= Benjamin Rodwell =

British lawyer and politician

Benjamin Bridges Hunter Rodwell QC (17 January 1815 – 6 February 1892) was a British lawyer and Conservative politician who sat in the House of Commons from 1874 to 1881.

Rodwell was the son of William Rodwell, an Ipswich banker, and his wife Elizabeth Anne Hunter, daughter of Benjamin Hunter of Glencarse, Perthshire. Benjamin Rodwell was educated at Charterhouse School and Trinity College, Cambridge, before being admitted at Inner Temple and called to the bar at Middle Temple in 1840. He served on the South-Eastern Circuit. In 1858, he became a Queen's Counsel and Bencher of his Inn. He was a J.P. and Deputy Lieutenant of Suffolk and Chairman of the quarter sessions.

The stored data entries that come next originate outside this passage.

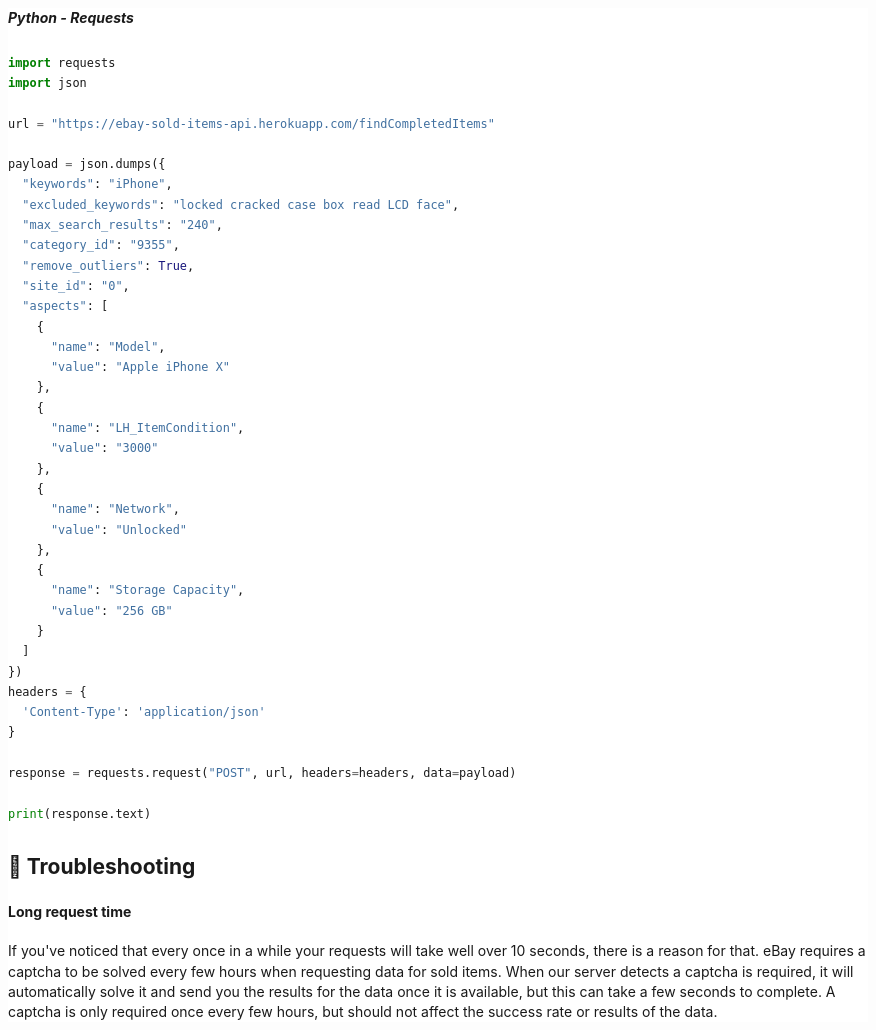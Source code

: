 ##### Python - Requests
```python
import requests
import json

url = "https://ebay-sold-items-api.herokuapp.com/findCompletedItems"

payload = json.dumps({
  "keywords": "iPhone",
  "excluded_keywords": "locked cracked case box read LCD face",
  "max_search_results": "240",
  "category_id": "9355",
  "remove_outliers": True,
  "site_id": "0",
  "aspects": [
    {
      "name": "Model",
      "value": "Apple iPhone X"
    },
    {
      "name": "LH_ItemCondition",
      "value": "3000"
    },
    {
      "name": "Network",
      "value": "Unlocked"
    },
    {
      "name": "Storage Capacity",
      "value": "256 GB"
    }
  ]
})
headers = {
  'Content-Type': 'application/json'
}

response = requests.request("POST", url, headers=headers, data=payload)

print(response.text)
```


## 🔧 Troubleshooting <a name = "troubleshooting"></a>

#### Long request time
If you've noticed that every once in a while your requests will take well over 10 seconds, there is a reason for that. eBay requires a captcha to be solved every few hours when requesting data for sold items. When our server detects a captcha is required, it will automatically solve it and send you the results for the data once it is available, but this can take a few seconds to complete. A captcha is only required once every few hours, but should not affect the success rate or results of the data.

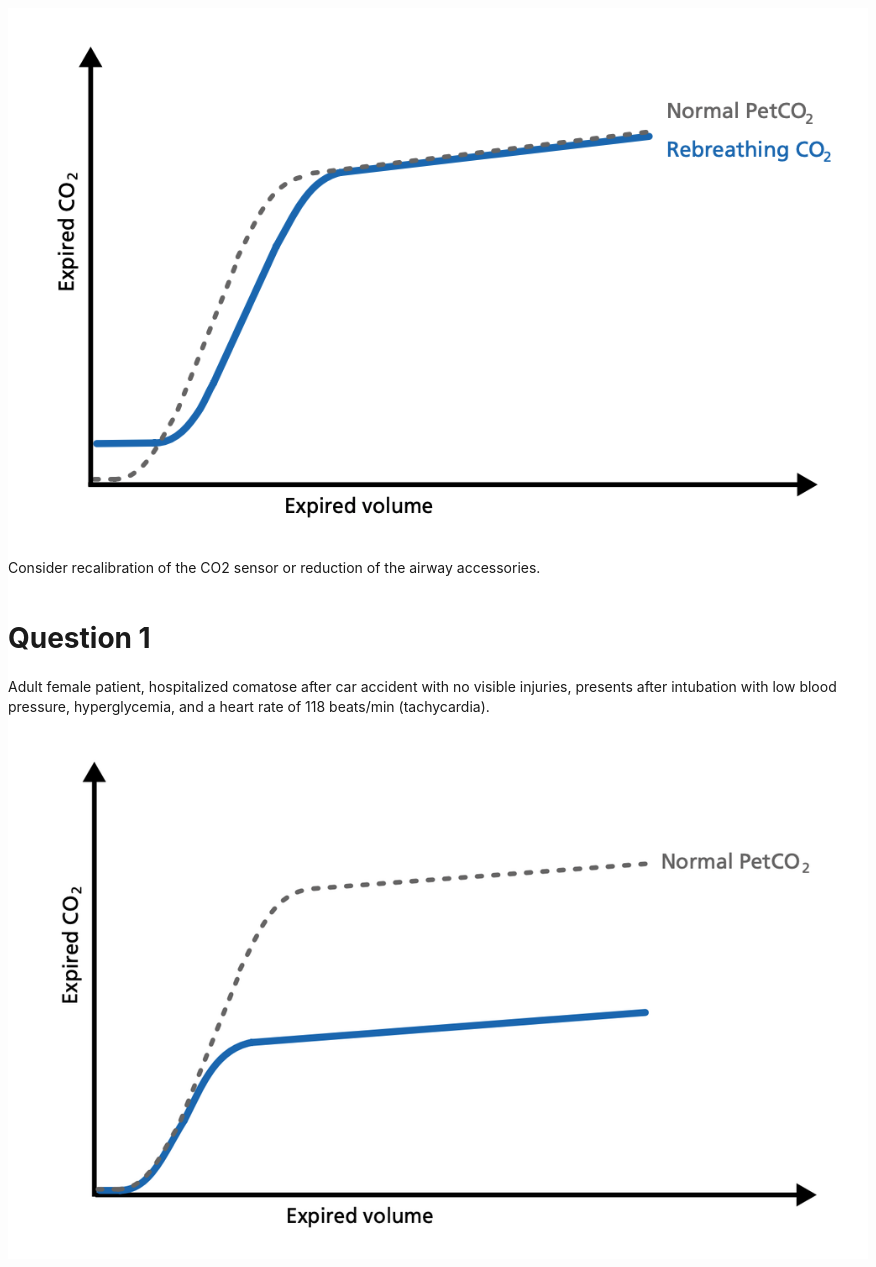 ![](assets/capnography24.png)

Consider recalibration of the CO2 sensor or reduction of the airway accessories.

# Question 1
Adult female patient, hospitalized comatose after car accident with no visible injuries, presents after intubation with low blood pressure, hyperglycemia, and a heart rate of 118 beats/min (tachycardia).

![](assets/capnography24a.png)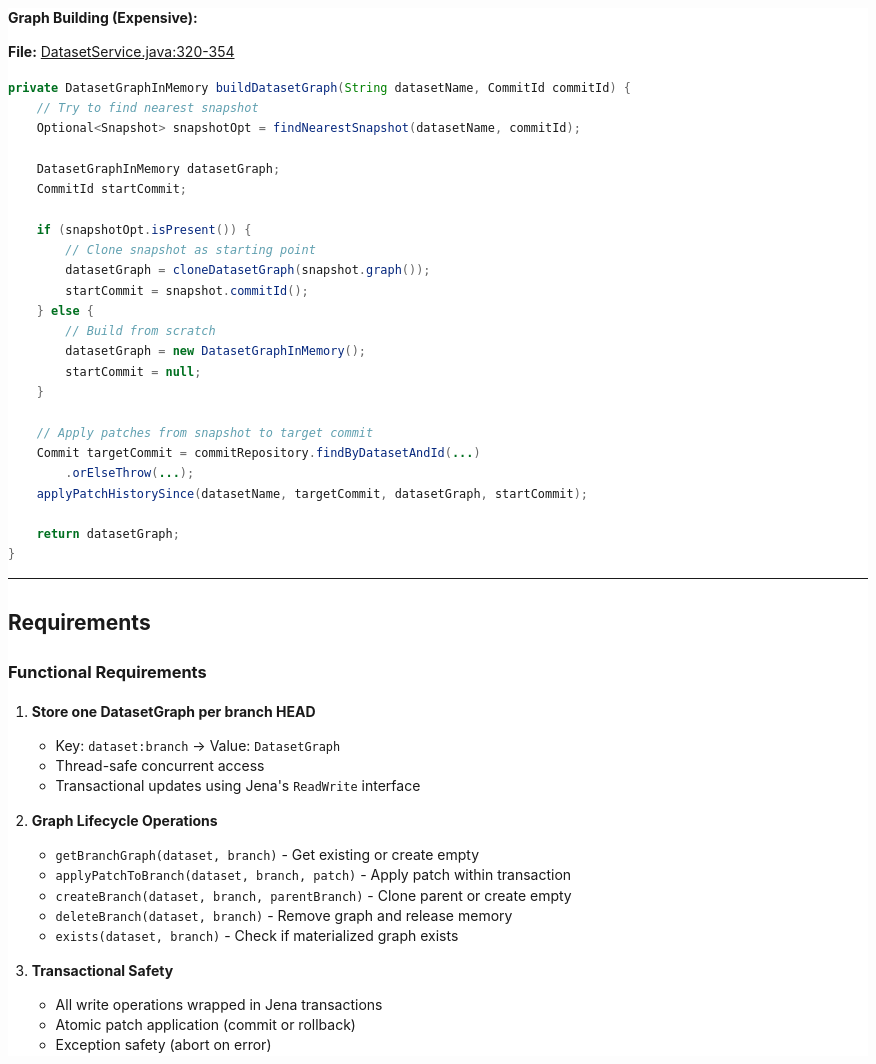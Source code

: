 **Graph Building (Expensive):**

**File:** [DatasetService.java:320-354](../../src/main/java/org/chucc/vcserver/service/DatasetService.java#L320-L354)

```java
private DatasetGraphInMemory buildDatasetGraph(String datasetName, CommitId commitId) {
    // Try to find nearest snapshot
    Optional<Snapshot> snapshotOpt = findNearestSnapshot(datasetName, commitId);

    DatasetGraphInMemory datasetGraph;
    CommitId startCommit;

    if (snapshotOpt.isPresent()) {
        // Clone snapshot as starting point
        datasetGraph = cloneDatasetGraph(snapshot.graph());
        startCommit = snapshot.commitId();
    } else {
        // Build from scratch
        datasetGraph = new DatasetGraphInMemory();
        startCommit = null;
    }

    // Apply patches from snapshot to target commit
    Commit targetCommit = commitRepository.findByDatasetAndId(...)
        .orElseThrow(...);
    applyPatchHistorySince(datasetName, targetCommit, datasetGraph, startCommit);

    return datasetGraph;
}
```

---

## Requirements

### Functional Requirements

1. **Store one DatasetGraph per branch HEAD**
   - Key: `dataset:branch` → Value: `DatasetGraph`
   - Thread-safe concurrent access
   - Transactional updates using Jena's `ReadWrite` interface

2. **Graph Lifecycle Operations**
   - `getBranchGraph(dataset, branch)` - Get existing or create empty
   - `applyPatchToBranch(dataset, branch, patch)` - Apply patch within transaction
   - `createBranch(dataset, branch, parentBranch)` - Clone parent or create empty
   - `deleteBranch(dataset, branch)` - Remove graph and release memory
   - `exists(dataset, branch)` - Check if materialized graph exists

3. **Transactional Safety**
   - All write operations wrapped in Jena transactions
   - Atomic patch application (commit or rollback)
   - Exception safety (abort on error)
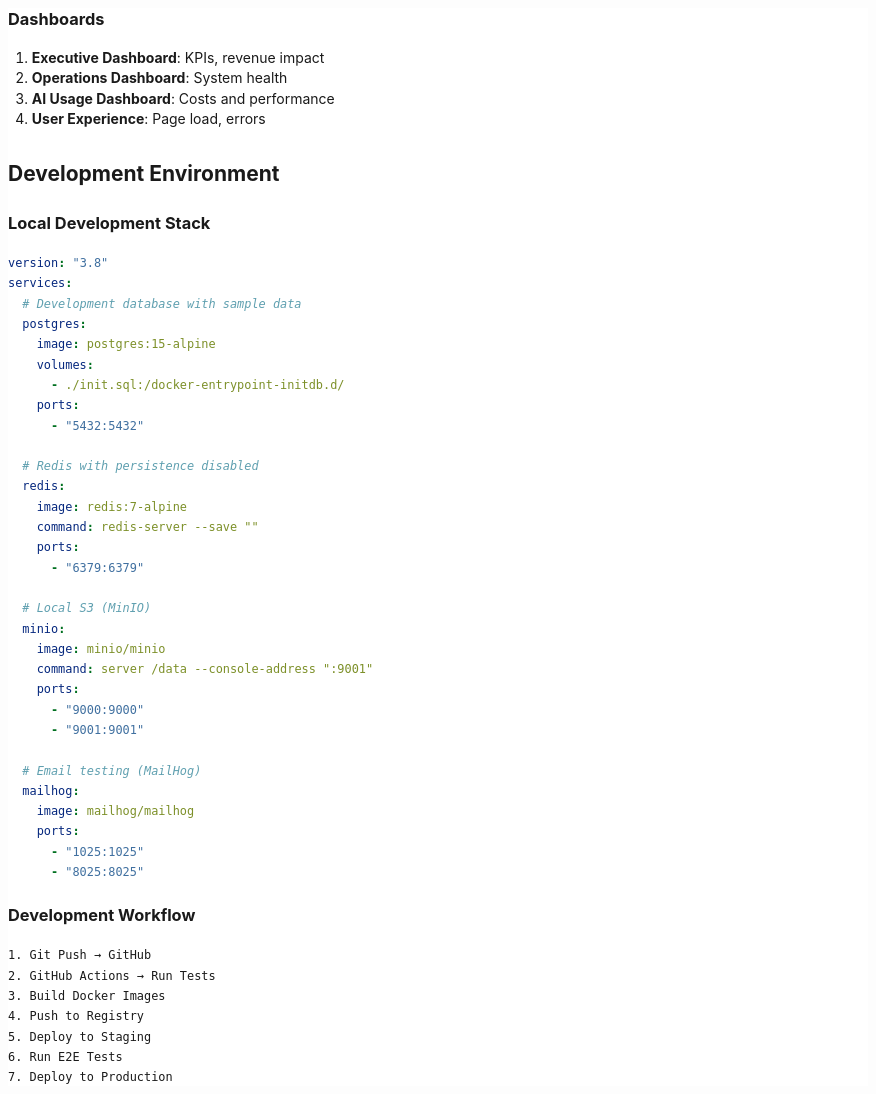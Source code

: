 ### Dashboards

1. **Executive Dashboard**: KPIs, revenue impact
2. **Operations Dashboard**: System health
3. **AI Usage Dashboard**: Costs and performance
4. **User Experience**: Page load, errors

## Development Environment

### Local Development Stack

```yaml
version: "3.8"
services:
  # Development database with sample data
  postgres:
    image: postgres:15-alpine
    volumes:
      - ./init.sql:/docker-entrypoint-initdb.d/
    ports:
      - "5432:5432"

  # Redis with persistence disabled
  redis:
    image: redis:7-alpine
    command: redis-server --save ""
    ports:
      - "6379:6379"

  # Local S3 (MinIO)
  minio:
    image: minio/minio
    command: server /data --console-address ":9001"
    ports:
      - "9000:9000"
      - "9001:9001"

  # Email testing (MailHog)
  mailhog:
    image: mailhog/mailhog
    ports:
      - "1025:1025"
      - "8025:8025"
```

### Development Workflow

```
1. Git Push → GitHub
2. GitHub Actions → Run Tests
3. Build Docker Images
4. Push to Registry
5. Deploy to Staging
6. Run E2E Tests
7. Deploy to Production
```
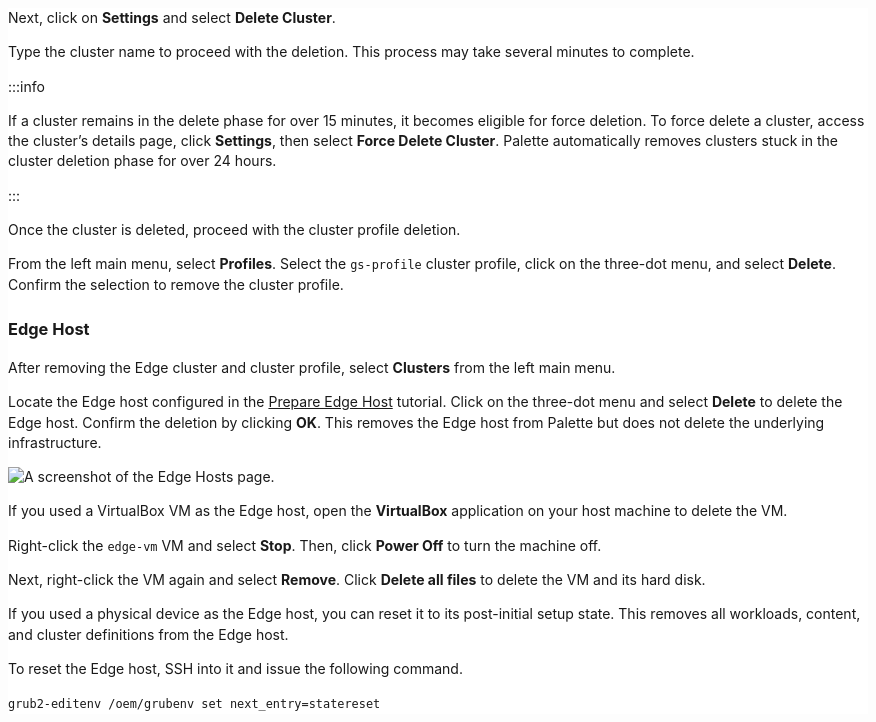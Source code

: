 Next, click on **Settings** and select **Delete Cluster**.

Type the cluster name to proceed with the deletion. This process may take several minutes to complete.

:::info

If a cluster remains in the delete phase for over 15 minutes, it becomes eligible for force deletion. To force delete a
cluster, access the cluster’s details page, click **Settings**, then select **Force Delete Cluster**. Palette
automatically removes clusters stuck in the cluster deletion phase for over 24 hours.

:::

Once the cluster is deleted, proceed with the cluster profile deletion.

From the left main menu, select **Profiles**. Select the `gs-profile` cluster profile, click on the three-dot menu, and
select **Delete**. Confirm the selection to remove the cluster profile.

### Edge Host

After removing the Edge cluster and cluster profile, select **Clusters** from the left main menu.

Locate the Edge host configured in the [Prepare Edge Host](./prepare-edge-host.md) tutorial. Click on the three-dot menu
and select **Delete** to delete the Edge host. Confirm the deletion by clicking **OK**. This removes the Edge host from
Palette but does not delete the underlying infrastructure.

![A screenshot of the Edge Hosts page.](/getting-started/getting-started_introduction-edge_deploy-edge-cluster_delete-host.webp)

<Tabs groupId="host">

<TabItem label="VM Host" value="VM Host">

If you used a VirtualBox VM as the Edge host, open the **VirtualBox** application on your host machine to delete the VM.

Right-click the `edge-vm` VM and select **Stop**. Then, click **Power Off** to turn the machine off.

Next, right-click the VM again and select **Remove**. Click **Delete all files** to delete the VM and its hard disk.

</TabItem>

<TabItem label="Bare Metal Host" value="Bare Metal Host">

If you used a physical device as the Edge host, you can reset it to its post-initial setup state. This removes all
workloads, content, and cluster definitions from the Edge host.

To reset the Edge host, SSH into it and issue the following command.

```shell
grub2-editenv /oem/grubenv set next_entry=statereset
```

Rodwell was elected as a Member of Parliament for Cambridgeshire in 1874, was reelected in 1879 and resigned in 1881. He was married to Mary Packer Boggis, daughter of James Boggis, in 1844. Rodwell died at his residence, Woodlands, in Holbrook, at the age of 77. His son, William, was a cricketer and barrister.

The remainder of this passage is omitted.